[FSUG-Bangalore] [OT] Films for Freedom,
Bangalore - August screenings
Anivar Aravind
anivar.aravind@[EMAIL-PROTECTED]
Wed Aug 16 18:25:52 IST 2006
This may be a good choice for the evenings before the GPLv3 event
contact: Sushma Veerappa <sushma at adkoli.net>
Films for Freedom, Bangalore
will screen
LOOSE CHANGE (2005)
Director: Dylan Avery
Duration: 81 minutes
On Saturday, August 19
and
SEVEN ISLANDS AND A METRO (2006)
Director: Madhusree Dutta
Duration: 100 minutes
On Sunday, August 20
At 6.30pm
At Centre for Film and Drama (CFD), Sona Towers, Millers Road (Ph- 22356563)
Synopsis of 'Loose Change'
'Loose Change' is the most provocative documentary on 9/11 on the market
today. The film shows the direct connection between the attacks of September
11, 2001, and the United States government. Evidence is derived from news
footage, scientific fact, and testimony from survivors, including emergency
first responders like New York City firefighters. This hard-hitting and
compelling film argues that the US government not only had prior knowledge
of the attacks but was complicit in carrying them out.
Ruth Frankenberg, formerly Professor of American Studies at the University
of California, and now an independent writer will introduce the film. She
has written on race, racism and whiteness. She has also published in the
area of colonial and postcolonial discourses.
Synopsis of 'Seven Islands and a Metro'
The multilingual Bombay, the Bombay of intolerance, the Bombay of closed
mills, of popular culture, sprawling slums and real estate onslaughts, the
metropolis of numerous ghettos, the El Dorado. This film is a tale of the
cities of Bom Bahia / Bombay / Mumbai, through a tapestry of fiction, cinema
vérité, art objects, found footage, sound installation and literary texts.
The non-fiction feature film is structured around imaginary debates between
Ismat Chugtai and Sadat Hasan Manto, the two legendary writers who lived in
this metropolis, over the art of chronicling these multi-layered overlapping
cities. Shot mainly during the monsoon the film portrays some extremely
beautiful yet ruthlessly violent features of Bombay which, generally, are
not part of the popular narratives.
Madhusree Dutta, the director of the film will be present for the screening.

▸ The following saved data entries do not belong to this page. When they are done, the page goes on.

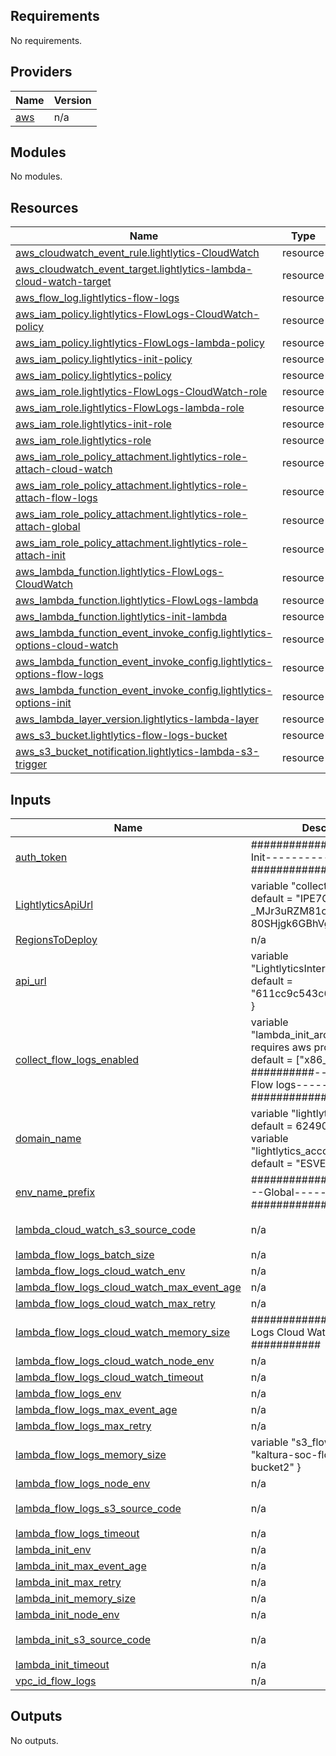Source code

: <!-- BEGIN_TF_DOCS -->
## Requirements

No requirements.

## Providers

| Name | Version |
|------|---------|
| <a name="provider_aws"></a> [aws](#provider\_aws) | n/a |

## Modules

No modules.

## Resources

| Name | Type |
|------|------|
| [aws_cloudwatch_event_rule.lightlytics-CloudWatch](https://registry.terraform.io/providers/hashicorp/aws/latest/docs/resources/cloudwatch_event_rule) | resource |
| [aws_cloudwatch_event_target.lightlytics-lambda-cloud-watch-target](https://registry.terraform.io/providers/hashicorp/aws/latest/docs/resources/cloudwatch_event_target) | resource |
| [aws_flow_log.lightlytics-flow-logs](https://registry.terraform.io/providers/hashicorp/aws/latest/docs/resources/flow_log) | resource |
| [aws_iam_policy.lightlytics-FlowLogs-CloudWatch-policy](https://registry.terraform.io/providers/hashicorp/aws/latest/docs/resources/iam_policy) | resource |
| [aws_iam_policy.lightlytics-FlowLogs-lambda-policy](https://registry.terraform.io/providers/hashicorp/aws/latest/docs/resources/iam_policy) | resource |
| [aws_iam_policy.lightlytics-init-policy](https://registry.terraform.io/providers/hashicorp/aws/latest/docs/resources/iam_policy) | resource |
| [aws_iam_policy.lightlytics-policy](https://registry.terraform.io/providers/hashicorp/aws/latest/docs/resources/iam_policy) | resource |
| [aws_iam_role.lightlytics-FlowLogs-CloudWatch-role](https://registry.terraform.io/providers/hashicorp/aws/latest/docs/resources/iam_role) | resource |
| [aws_iam_role.lightlytics-FlowLogs-lambda-role](https://registry.terraform.io/providers/hashicorp/aws/latest/docs/resources/iam_role) | resource |
| [aws_iam_role.lightlytics-init-role](https://registry.terraform.io/providers/hashicorp/aws/latest/docs/resources/iam_role) | resource |
| [aws_iam_role.lightlytics-role](https://registry.terraform.io/providers/hashicorp/aws/latest/docs/resources/iam_role) | resource |
| [aws_iam_role_policy_attachment.lightlytics-role-attach-cloud-watch](https://registry.terraform.io/providers/hashicorp/aws/latest/docs/resources/iam_role_policy_attachment) | resource |
| [aws_iam_role_policy_attachment.lightlytics-role-attach-flow-logs](https://registry.terraform.io/providers/hashicorp/aws/latest/docs/resources/iam_role_policy_attachment) | resource |
| [aws_iam_role_policy_attachment.lightlytics-role-attach-global](https://registry.terraform.io/providers/hashicorp/aws/latest/docs/resources/iam_role_policy_attachment) | resource |
| [aws_iam_role_policy_attachment.lightlytics-role-attach-init](https://registry.terraform.io/providers/hashicorp/aws/latest/docs/resources/iam_role_policy_attachment) | resource |
| [aws_lambda_function.lightlytics-FlowLogs-CloudWatch](https://registry.terraform.io/providers/hashicorp/aws/latest/docs/resources/lambda_function) | resource |
| [aws_lambda_function.lightlytics-FlowLogs-lambda](https://registry.terraform.io/providers/hashicorp/aws/latest/docs/resources/lambda_function) | resource |
| [aws_lambda_function.lightlytics-init-lambda](https://registry.terraform.io/providers/hashicorp/aws/latest/docs/resources/lambda_function) | resource |
| [aws_lambda_function_event_invoke_config.lightlytics-options-cloud-watch](https://registry.terraform.io/providers/hashicorp/aws/latest/docs/resources/lambda_function_event_invoke_config) | resource |
| [aws_lambda_function_event_invoke_config.lightlytics-options-flow-logs](https://registry.terraform.io/providers/hashicorp/aws/latest/docs/resources/lambda_function_event_invoke_config) | resource |
| [aws_lambda_function_event_invoke_config.lightlytics-options-init](https://registry.terraform.io/providers/hashicorp/aws/latest/docs/resources/lambda_function_event_invoke_config) | resource |
| [aws_lambda_layer_version.lightlytics-lambda-layer](https://registry.terraform.io/providers/hashicorp/aws/latest/docs/resources/lambda_layer_version) | resource |
| [aws_s3_bucket.lightlytics-flow-logs-bucket](https://registry.terraform.io/providers/hashicorp/aws/latest/docs/resources/s3_bucket) | resource |
| [aws_s3_bucket_notification.lightlytics-lambda-s3-trigger](https://registry.terraform.io/providers/hashicorp/aws/latest/docs/resources/s3_bucket_notification) | resource |

## Inputs

| Name                                                                                                                                                                           | Description                                                                                                                                                                                  | Type | Default | Required |
|--------------------------------------------------------------------------------------------------------------------------------------------------------------------------------|----------------------------------------------------------------------------------------------------------------------------------------------------------------------------------------------|------|---------|:--------:|
| <a name="input_auth_token"></a> [auth\_token](#input\_auth\_token)                                                                                                             | ##############----------Init-------------#############                                                                                                                                       | `string` | `"****"` | no |
| <a name="input_LightlyticsApiUrl"></a> [LightlyticsApiUrl](#input\_LightlyticsApiUrl)                                                                                          | variable "collection\_token" { default = "IPE7Clpq7Djg\_-\_MJr3uRZM81ot1I-80SHjgk6GBhVg" }                                                                                                   | `string` | `"https://kaltura.lightlytics.com"` | no |
| <a name="input_RegionsToDeploy"></a> [RegionsToDeploy](#input\_RegionsToDeploy)                                                                                                | n/a                                                                                                                                                                                          | `string` | `"us-east-1"` | no |
| <a name="input_api_url"></a> [api\_url](#input\_api\_url)                                                                                                                      | variable "LightlyticsInternalAccountId" { default = "611cc9c543c6ed7dc2c8d114" }                                                                                                             | `string` | `"https://kaltura.lightlytics.com"` | no |
| <a name="input_collect_flow_logs_enabled"></a> [collect\_flow\_logs\_enabled](#input\_collect\_flow\_logs\_enabled)                                                            | variable "lambda\_init\_architectures" {                                 # requires aws provider upgrade default = ["x86\_64"] } ##########------------Flow logs-----------################# | `bool` | `true` | no |
| <a name="input_domain_name"></a> [domain\_name](#input\_domain\_name)                                                                                                          | variable "lightlytics\_account" { default = 624907860825 } variable "lightlytics\_account\_externalID" { default = "ESVEV0Q9" }                                                              | `string` | `"lightlytics.com"` | no |
| <a name="input_env_name_prefix"></a> [env\_name\_prefix](#input\_env\_name\_prefix)                                                                                            | ##############------------Global-----------#############                                                                                                                                     | `string` | `""` | no |
| <a name="input_lambda_cloud_watch_s3_source_code"></a> [lambda\_cloud\_watch\_s3\_source\_code](#input\_lambda\_cloud\_watch\_s3\_source\_code)                                | n/a                                                                                                                                                                                          | `string` | `"prod-lightlytics-artifacts-us-east-1/290fd858fd546c534ad80e4459ff57d0"` | no |
| <a name="input_lambda_flow_logs_batch_size"></a> [lambda\_flow\_logs\_batch\_size](#input\_lambda\_flow\_logs\_batch\_size)                                                    | n/a                                                                                                                                                                                          | `number` | `1000` | no |
| <a name="input_lambda_flow_logs_cloud_watch_env"></a> [lambda\_flow\_logs\_cloud\_watch\_env](#input\_lambda\_flow\_logs\_cloud\_watch\_env)                                   | n/a                                                                                                                                                                                          | `string` | `"production"` | no |
| <a name="input_lambda_flow_logs_cloud_watch_max_event_age"></a> [lambda\_flow\_logs\_cloud\_watch\_max\_event\_age](#input\_lambda\_flow\_logs\_cloud\_watch\_max\_event\_age) | n/a                                                                                                                                                                                          | `number` | `21600` | no |
| <a name="input_lambda_flow_logs_cloud_watch_max_retry"></a> [lambda\_flow\_logs\_cloud\_watch\_max\_retry](#input\_lambda\_flow\_logs\_cloud\_watch\_max\_retry)               | n/a                                                                                                                                                                                          | `number` | `2` | no |
| <a name="input_lambda_flow_logs_cloud_watch_memory_size"></a> [lambda\_flow\_logs\_cloud\_watch\_memory\_size](#input\_lambda\_flow\_logs\_cloud\_watch\_memory\_size)         | #############-------Flow Logs Cloud Watch---------###########                                                                                                                                | `number` | `128` | no |
| <a name="input_lambda_flow_logs_cloud_watch_node_env"></a> [lambda\_flow\_logs\_cloud\_watch\_node\_env](#input\_lambda\_flow\_logs\_cloud\_watch\_node\_env)                  | n/a                                                                                                                                                                                          | `string` | `"production"` | no |
| <a name="input_lambda_flow_logs_cloud_watch_timeout"></a> [lambda\_flow\_logs\_cloud\_watch\_timeout](#input\_lambda\_flow\_logs\_cloud\_watch\_timeout)                       | n/a                                                                                                                                                                                          | `number` | `120` | no |
| <a name="input_lambda_flow_logs_env"></a> [lambda\_flow\_logs\_env](#input\_lambda\_flow\_logs\_env)                                                                           | n/a                                                                                                                                                                                          | `string` | `"prod"` | no |
| <a name="input_lambda_flow_logs_max_event_age"></a> [lambda\_flow\_logs\_max\_event\_age](#input\_lambda\_flow\_logs\_max\_event\_age)                                         | n/a                                                                                                                                                                                          | `number` | `21600` | no |
| <a name="input_lambda_flow_logs_max_retry"></a> [lambda\_flow\_logs\_max\_retry](#input\_lambda\_flow\_logs\_max\_retry)                                                       | n/a                                                                                                                                                                                          | `number` | `2` | no |
| <a name="input_lambda_flow_logs_memory_size"></a> [lambda\_flow\_logs\_memory\_size](#input\_lambda\_flow\_logs\_memory\_size)                                                 | variable "s3\_flowLog" { default = "kaltura-soc-flow-logs-bucket2" }                                                                                                                         | `number` | `128` | no |
| <a name="input_lambda_flow_logs_node_env"></a> [lambda\_flow\_logs\_node\_env](#input\_lambda\_flow\_logs\_node\_env)                                                          | n/a                                                                                                                                                                                          | `string` | `"prod"` | no |
| <a name="input_lambda_flow_logs_s3_source_code"></a> [lambda\_flow\_logs\_s3\_source\_code](#input\_lambda\_flow\_logs\_s3\_source\_code)                                      | n/a                                                                                                                                                                                          | `string` | `"prod-lightlytics-artifacts-us-east-1/7f0179f9b6bb21aa9456035c5d857838"` | no |
| <a name="input_lambda_flow_logs_timeout"></a> [lambda\_flow\_logs\_timeout](#input\_lambda\_flow\_logs\_timeout)                                                               | n/a                                                                                                                                                                                          | `number` | `120` | no |
| <a name="input_lambda_init_env"></a> [lambda\_init\_env](#input\_lambda\_init\_env)                                                                                            | n/a                                                                                                                                                                                          | `string` | `"prod"` | no |
| <a name="input_lambda_init_max_event_age"></a> [lambda\_init\_max\_event\_age](#input\_lambda\_init\_max\_event\_age)                                                          | n/a                                                                                                                                                                                          | `number` | `21600` | no |
| <a name="input_lambda_init_max_retry"></a> [lambda\_init\_max\_retry](#input\_lambda\_init\_max\_retry)                                                                        | n/a                                                                                                                                                                                          | `number` | `2` | no |
| <a name="input_lambda_init_memory_size"></a> [lambda\_init\_memory\_size](#input\_lambda\_init\_memory\_size)                                                                  | n/a                                                                                                                                                                                          | `number` | `128` | no |
| <a name="input_lambda_init_node_env"></a> [lambda\_init\_node\_env](#input\_lambda\_init\_node\_env)                                                                           | n/a                                                                                                                                                                                          | `string` | `"prod"` | no |
| <a name="input_lambda_init_s3_source_code"></a> [lambda\_init\_s3\_source\_code](#input\_lambda\_init\_s3\_source\_code)                                                       | n/a                                                                                                                                                                                          | `string` | `"prod-lightlytics-artifacts-us-east-1/7f0179f9b6bb21aa9456035c5d857838"` | no |
| <a name="input_lambda_init_timeout"></a> [lambda\_init\_timeout](#input\_lambda\_init\_timeout)                                                                                | n/a                                                                                                                                                                                          | `number` | `900` | no |
| <a name="input_vpc_id_flow_logs"></a> [vpc\_id\_flow\_logs](#input\_vpc\_id\_flow\_logs)                                                                                       | n/a                                                                                                                                                                                          | `string` | `""` | no |

## Outputs

No outputs.
<!-- END_TF_DOCS -->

Her works include I Live in Behrampada, on a Muslim ghetto in the context of
the Bombay riots which went on to receive the Filmfare Award for best
documentary and Memories of Fear, on the relation between socialising of
young girls and domestic violence which won the National Award for best
documentary on social issues.
As always, screenings are open to all.